The Covert Action Statute delivers another exciting insight into the issue. Under the statute, the authorization of action that violates the Constitution or domestic laws is not possible. On the contrary, it allows President to order CIA’s action that would not comply with international law. In other words, the domestic authority has room to violate customary law and non-self-executing treaties, those not implemented by Congress (Combe, 2017). President should provide findings, while agencies must report in detail to special committees on intelligence in the House and Senate. The supremacy clause of the Constitution protects treaties that have domestic legal effects (self-executing ones). This clause makes treaties equal to federal statutes being the supreme law of the country. According to Combe (2017), Osama bin Laden was a legitimate military target. The decision to initiate the raid did not violate any self-executing international or domestic laws regarding conduct during an armed conflict.

The UN Charter’s Article 2(4) that protects other states’ sovereignty is non-self-executing within the US legal system. When the state is unwilling or unable to combat the threat by itself, Article 51 allows a third party’s self-defense military intervention without the former’s consent. In that case, Pakistan was not appropriately informed or asked for assistance. Hence, from the international law standpoint, the raid violated Pakistani sovereignty, while self-defense justification turned out to be weak here. Nevertheless, Operation Geronimo was entirely in line with US Constitution and its statutes. For that reason, President Obama had enough authority to order the operation, especially from the domestic law point of view.

The statute that governs covert actions requires notification of congressional leaders about the counterterrorism actions. Obama’s administration planned to delay the notification until the end of the operation. However, it turned out that Leon E. Panetta had already informed several lawmakers without the White House’s consent (Savage, 2015). What is more, President Obama made a wise decision to abandon the idea to bomb the hideout and risk the SEAL’s personnel instead of civilians. Even a more surgical drone strike could kill innocent people in the neighborhood. Considering the circumstances, such damage could be lawful; however, it would be gravely criticized worldwide. In that case, the US military authority and Obama assigned greater value to civilians than their own combatants in line with IHL.

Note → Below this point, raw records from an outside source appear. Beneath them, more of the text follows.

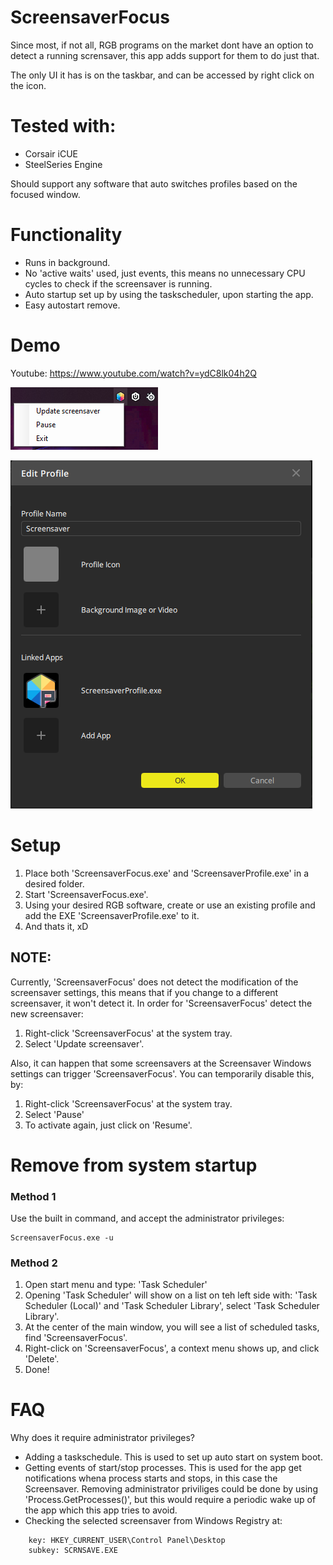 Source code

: # ScreensaverFocus
Since most, if not all, RGB programs on the market dont have an option to detect a running scrensaver, this app adds support for them to do just that.

The only UI it has is on the taskbar, and can be accessed by right click on the icon.

# Tested with:
- Corsair iCUE
- SteelSeries Engine

Should support any software that auto switches profiles based on the focused window.

# Functionality
- Runs in background.
- No 'active waits' used, just events, this means no unnecessary CPU cycles to check if the screensaver is running.
- Auto startup set up by using the taskscheduler, upon starting the app.
- Easy autostart remove.

# Demo
Youtube: https://www.youtube.com/watch?v=ydC8lk04h2Q

![Context menu](https://raw.githubusercontent.com/PiniponSelvagem/ScreensaverFocus/master/wiki/images/ssf_context_menu.png)

![iCue profile](https://raw.githubusercontent.com/PiniponSelvagem/ScreensaverFocus/master/wiki/images/icue_profile.png)

# Setup
1. Place both 'ScreensaverFocus.exe' and 'ScreensaverProfile.exe' in a desired folder.
2. Start 'ScreensaverFocus.exe'.
3. Using your desired RGB software, create or use an existing profile and add the EXE 'ScreensaverProfile.exe' to it.
4. And thats it, xD

## NOTE:
Currently, 'ScreensaverFocus' does not detect the modification of the screensaver settings, this means that if you change to a different screensaver, it won't detect it. In order for 'ScreensaverFocus' detect the new screensaver:
1. Right-click 'ScreensaverFocus' at the system tray.
2. Select 'Update screensaver'.

Also, it can happen that some screensavers at the Screensaver Windows settings can trigger 'ScreensaverFocus'. You can temporarily disable this, by:
1. Right-click 'ScreensaverFocus' at the system tray.
2. Select 'Pause'
3. To activate again, just click on 'Resume'.

# Remove from system startup
### Method 1
Use the built in command, and accept the administrator privileges:
```
ScreensaverFocus.exe -u
```
### Method 2
1. Open start menu and type: 'Task Scheduler'
2. Opening 'Task Scheduler' will show on a list on teh left side with: 'Task Scheduler (Local)' and 'Task Scheduler Library', select 'Task Scheduler Library'.
3. At the center of the main window, you will see a list of scheduled tasks, find 'ScreensaverFocus'.
4. Right-click on 'ScreensaverFocus', a context menu shows up, and click 'Delete'.
5. Done!

# FAQ
Why does it require administrator privileges?
- Adding a taskschedule. This is used to set up auto start on system boot.
- Getting events of start/stop processes. This is used for the app get notifications whena  process starts and stops, in this case the Screensaver. Removing administrator priviliges could be done by using 'Process.GetProcesses()', but this would require a periodic wake up of the app which this app tries to avoid.
- Checking the selected screensaver from Windows Registry at:
```
    key: HKEY_CURRENT_USER\Control Panel\Desktop
    subkey: SCRNSAVE.EXE
``` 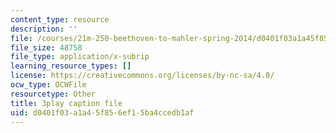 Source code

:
 ```yaml
---
content_type: resource
description: ''
file: /courses/21m-250-beethoven-to-mahler-spring-2014/d0401f03a1a45f856ef15ba4ccedb1af_97Hk_vH2qw0.srt
file_size: 48758
file_type: application/x-subrip
learning_resource_types: []
license: https://creativecommons.org/licenses/by-nc-sa/4.0/
ocw_type: OCWFile
resourcetype: Other
title: 3play caption file
uid: d0401f03-a1a4-5f85-6ef1-5ba4ccedb1af
---
```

To conclude, following the consultations with the National Security Council, advisors, and federal lawyers, Barack Obama ultimately ordered to capture or kill Osama bin Laden. The presidential authority regarding counterterrorism measures has been analyzed within the Constitution’s provisions, AUMF, and the covert action statute. Although the US violation of several international laws is debatable, it is clear that the statute protected domestic laws and self-executing treaties. As then Commander-in-Chief, President Obama had a legal authority to approve the raid that ultimately became a success.

References

Combe, P. C. (2017). The Covert Action Statute: The CIA’s Blank Check. Journal of National Security Law & Policy, 9(29), 29-51.

Kelly, M. L. (2016). When the U.S. military strikes, White House points to a 2001 measure. NPR.

Savage, C. (2015). How 4 federal lawyers paved the way to kill Osama bin Laden. The New York Times.

Schaller, C. (2015). Using force against terrorists ‘Outside areas of active hostilities’—The Obama approach and the Bin Laden raid revisited. Journal of Conflict and Security Law, 20(2), 195–227.